# Weekly challenge 9/15 - 9/21 Vertically challenged



## SquarePeg (Sep 14, 2018)

This week’s challenge is to shoot in vertical/portrait orientation.  As @Derrel likes to advise us - Turn that camera and get tall!  Don’t just turn the camera though, find subjects that benefit from vertical composition.  Get comfortable shooting in that position.  And while buildings,  trees and portraits are, of course, going to dominate this thread, try to find at least one subject that doesn’t fall into any of those categories.   

If you want to show the contrast of the same subject shot in landscape mode, that would make for some good discussions 

This is a weak spot of mine.  It’s just not a natural camera position for me.  If I’ve posted a portrait mode photo recently, it was probably cropped from a landscape!  


Here are a few links for those of us who are vertically challenged. 
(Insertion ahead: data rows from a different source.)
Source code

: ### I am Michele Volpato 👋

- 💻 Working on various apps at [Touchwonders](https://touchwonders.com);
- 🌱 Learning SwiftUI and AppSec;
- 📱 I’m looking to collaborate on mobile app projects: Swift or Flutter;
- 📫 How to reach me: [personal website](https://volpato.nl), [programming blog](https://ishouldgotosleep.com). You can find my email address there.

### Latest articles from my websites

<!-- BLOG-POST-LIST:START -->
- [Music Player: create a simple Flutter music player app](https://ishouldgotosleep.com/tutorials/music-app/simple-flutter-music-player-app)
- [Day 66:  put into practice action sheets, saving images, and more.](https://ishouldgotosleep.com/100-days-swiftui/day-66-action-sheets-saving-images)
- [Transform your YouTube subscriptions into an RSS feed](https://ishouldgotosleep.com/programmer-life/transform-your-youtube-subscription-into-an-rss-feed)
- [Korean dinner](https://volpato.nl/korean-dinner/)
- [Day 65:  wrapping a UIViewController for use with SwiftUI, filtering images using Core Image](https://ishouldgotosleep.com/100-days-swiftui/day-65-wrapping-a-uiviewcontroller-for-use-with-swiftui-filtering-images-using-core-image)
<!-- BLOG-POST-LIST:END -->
3 Reasons to Shoot Vertical Aspect Landscapes and 6 Tips on How to Shoot Them

https://expertphotography.com/vertical-lines-improve-composition/


----------



## jcdeboever (Sep 14, 2018)

When I was painting, most of my work was vertical, especially landscapes. Vertical, square, very little horizontal. When I was in the smokies, I took quite a few vertical landscapes, I never posted any. I did find a roll from Florida that came up missing (it was in a pair of my shoes), it had some B & W beach landscapes on it, that were vertical, I need to process them.


----------



## Gary A. (Sep 14, 2018)

I am vertically challenged. (Cowboy boots help.)


----------



## acparsons (Sep 15, 2018)

Vertical Challenge 




DSC_4810 by Machiavelliar, on Flickr


----------



## otherprof (Sep 15, 2018)




----------



## SquarePeg (Sep 15, 2018)

I almost never shoot vertical for softball.  I forced myself to do it today and super happy with the results vs shooting wide and cropping later.  Of course it’s easier to frame it up when they are temporarily still.


----------



## paigew (Sep 15, 2018)

Portrait vs landscape [emoji16]





Sent from my Pixel using Tapatalk


----------



## photoflyer (Sep 15, 2018)

Visiting with Mom this evening as the Sun was beginning to set I saw this and it reminded me of the challenge.  I knelt down and shot up (yes, with my phone - sorry) to got this.


----------



## otherprof (Sep 16, 2018)

In my neighborhood on Long Island.  It appears to be dedicated to a (Navy?) flyer - see second photo. I stopped my car to take these, and had only my iPhone 7+ with me.


----------



## DennyN (Sep 16, 2018)

1) Really had to force myself and take this landscape vertical, almost forgot.




2) Along the trail, middle of top pic. Had to resist temptation to change the orientation to get more of the general scene.


----------



## snowbear (Sep 16, 2018)

You know I can't resist a panorama.  It's raining so this is through the patio door (and screen).
Three portrait orientation shots, 85mm, 1/100 @ f/5.6, ISO 280.




cmw3_d750_.jpg by Charlie Wrenn, on Flickr


----------



## RowdyRay (Sep 16, 2018)

Saw this GBH yesterday and turned my camera sideways, just for this challenge. Only got a couple of shots and it was gone. Didn't like my intrusion, I guess. No landscape shots to compare, but wouldn't have gotten the reflection if I didn't.


----------



## SquarePeg (Sep 16, 2018)

I’m glad to hear that I’m not the only one.  Shooting vertical doesn’t come naturally to me at all.  I may extend this challenge for me personally for a month just to get some muscle memory going with this.


----------



## SquarePeg (Sep 16, 2018)




----------



## waday (Sep 16, 2018)

Looking up by Wade, on Flickr


----------



## DennyN (Sep 16, 2018)

SquarePeg said:


>


This is a fantastic photo, I love this............


----------



## zulu42 (Sep 16, 2018)

A little creepy


----------



## SquarePeg (Sep 16, 2018)

zulu42 said:


> A little creepy
> View attachment 163238



More than a little...


----------



## Dean_Gretsch (Sep 17, 2018)

Great imagination @zulu42


----------



## RowdyRay (Sep 17, 2018)

SquarePeg said:


> I’m glad to hear that I’m not the only one.  Shooting vertical doesn’t come naturally to me at all.  I may extend this challenge for me personally for a month just to get some muscle memory going with this.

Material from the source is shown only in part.